SUPPLIED MATERIAL:

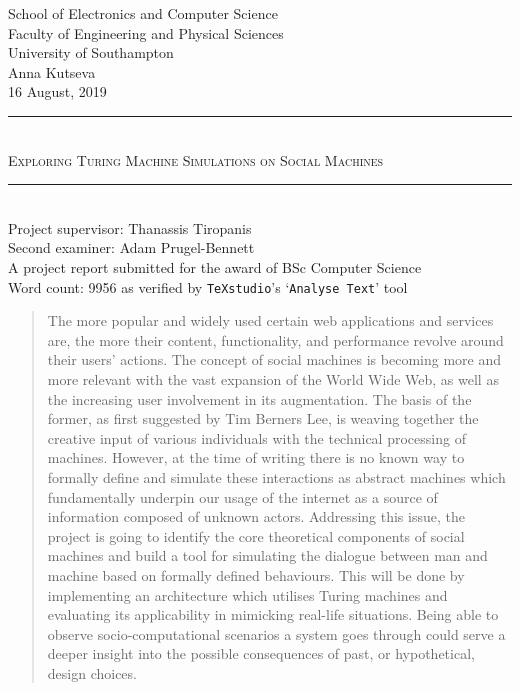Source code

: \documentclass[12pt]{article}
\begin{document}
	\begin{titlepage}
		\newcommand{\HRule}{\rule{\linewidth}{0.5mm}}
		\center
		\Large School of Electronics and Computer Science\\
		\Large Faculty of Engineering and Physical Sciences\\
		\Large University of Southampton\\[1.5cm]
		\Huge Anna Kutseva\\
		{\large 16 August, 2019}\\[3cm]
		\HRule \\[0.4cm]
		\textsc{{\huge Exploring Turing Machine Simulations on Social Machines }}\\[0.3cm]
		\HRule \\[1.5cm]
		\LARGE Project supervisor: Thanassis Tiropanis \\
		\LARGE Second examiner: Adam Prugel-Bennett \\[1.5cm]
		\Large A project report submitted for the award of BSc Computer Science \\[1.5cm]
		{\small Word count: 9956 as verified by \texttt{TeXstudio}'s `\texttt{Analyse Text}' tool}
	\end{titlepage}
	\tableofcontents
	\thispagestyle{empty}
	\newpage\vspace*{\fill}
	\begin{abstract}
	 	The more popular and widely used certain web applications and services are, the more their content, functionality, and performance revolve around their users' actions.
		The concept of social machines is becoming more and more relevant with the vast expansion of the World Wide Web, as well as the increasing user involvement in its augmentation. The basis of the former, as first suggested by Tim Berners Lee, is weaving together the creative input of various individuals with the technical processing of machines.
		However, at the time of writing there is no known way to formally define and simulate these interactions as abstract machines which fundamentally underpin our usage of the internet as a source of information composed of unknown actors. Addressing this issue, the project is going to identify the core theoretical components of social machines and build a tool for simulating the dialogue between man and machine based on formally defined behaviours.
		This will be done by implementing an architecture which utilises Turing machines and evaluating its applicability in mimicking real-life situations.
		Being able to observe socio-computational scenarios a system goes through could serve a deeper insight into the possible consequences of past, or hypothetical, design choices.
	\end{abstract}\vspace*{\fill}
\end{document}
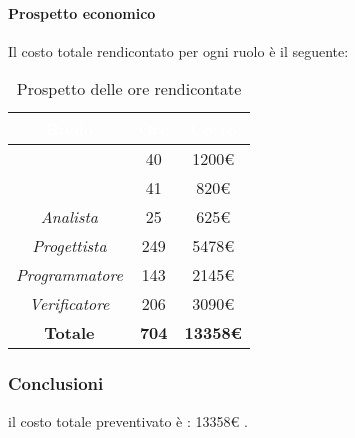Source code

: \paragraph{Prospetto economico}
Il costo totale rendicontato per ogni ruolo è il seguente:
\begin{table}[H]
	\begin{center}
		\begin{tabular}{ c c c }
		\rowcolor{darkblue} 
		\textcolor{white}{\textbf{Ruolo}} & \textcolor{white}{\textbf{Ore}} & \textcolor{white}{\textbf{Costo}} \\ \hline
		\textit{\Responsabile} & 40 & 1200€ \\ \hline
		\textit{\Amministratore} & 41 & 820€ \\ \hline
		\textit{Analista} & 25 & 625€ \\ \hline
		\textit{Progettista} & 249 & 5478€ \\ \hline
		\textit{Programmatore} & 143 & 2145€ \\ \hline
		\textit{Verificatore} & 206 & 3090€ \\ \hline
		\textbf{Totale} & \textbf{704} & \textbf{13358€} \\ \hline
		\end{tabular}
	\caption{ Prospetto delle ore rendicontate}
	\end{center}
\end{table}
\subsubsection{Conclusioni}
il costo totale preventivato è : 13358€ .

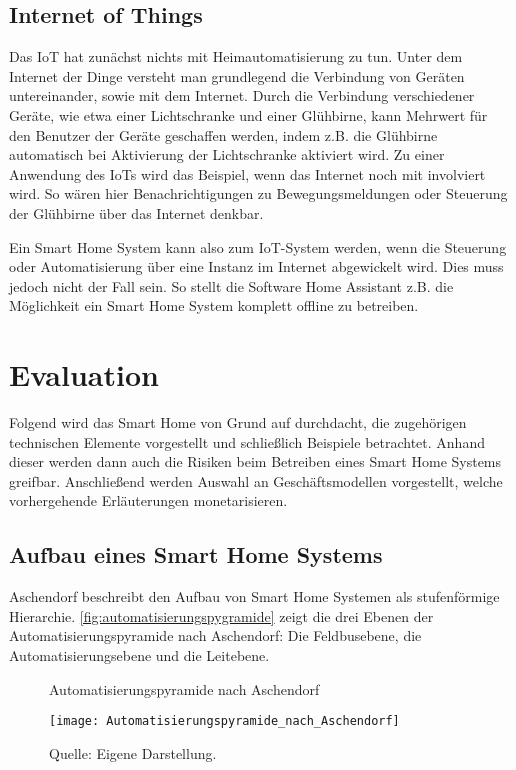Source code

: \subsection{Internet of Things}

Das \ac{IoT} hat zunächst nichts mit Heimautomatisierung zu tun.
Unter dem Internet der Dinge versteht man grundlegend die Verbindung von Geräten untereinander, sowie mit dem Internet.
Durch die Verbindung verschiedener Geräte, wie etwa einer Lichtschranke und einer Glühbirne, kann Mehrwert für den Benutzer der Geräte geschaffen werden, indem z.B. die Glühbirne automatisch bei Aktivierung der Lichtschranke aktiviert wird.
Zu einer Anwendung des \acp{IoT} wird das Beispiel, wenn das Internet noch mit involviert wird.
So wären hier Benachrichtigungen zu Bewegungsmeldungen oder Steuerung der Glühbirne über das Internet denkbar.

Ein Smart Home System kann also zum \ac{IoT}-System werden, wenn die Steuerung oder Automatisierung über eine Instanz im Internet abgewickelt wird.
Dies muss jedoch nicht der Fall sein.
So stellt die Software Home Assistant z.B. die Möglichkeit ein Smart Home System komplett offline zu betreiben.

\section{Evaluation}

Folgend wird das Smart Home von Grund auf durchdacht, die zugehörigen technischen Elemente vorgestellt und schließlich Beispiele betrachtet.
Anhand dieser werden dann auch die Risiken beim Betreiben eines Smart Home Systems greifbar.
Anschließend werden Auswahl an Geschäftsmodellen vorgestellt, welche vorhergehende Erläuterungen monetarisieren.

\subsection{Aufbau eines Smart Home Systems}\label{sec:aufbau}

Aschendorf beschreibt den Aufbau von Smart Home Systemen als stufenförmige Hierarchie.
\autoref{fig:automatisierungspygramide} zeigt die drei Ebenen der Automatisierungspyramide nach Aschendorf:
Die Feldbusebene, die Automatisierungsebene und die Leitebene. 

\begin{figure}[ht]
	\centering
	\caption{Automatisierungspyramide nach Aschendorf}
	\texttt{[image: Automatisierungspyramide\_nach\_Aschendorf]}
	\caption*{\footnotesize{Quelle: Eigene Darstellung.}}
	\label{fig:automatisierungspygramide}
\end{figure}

EXERCISE REQUIREMENTS:
Across the preceding material, how many lines contain the word "Prospetto"? State the number alone.

RESULT OF THIS EXERCISE:
2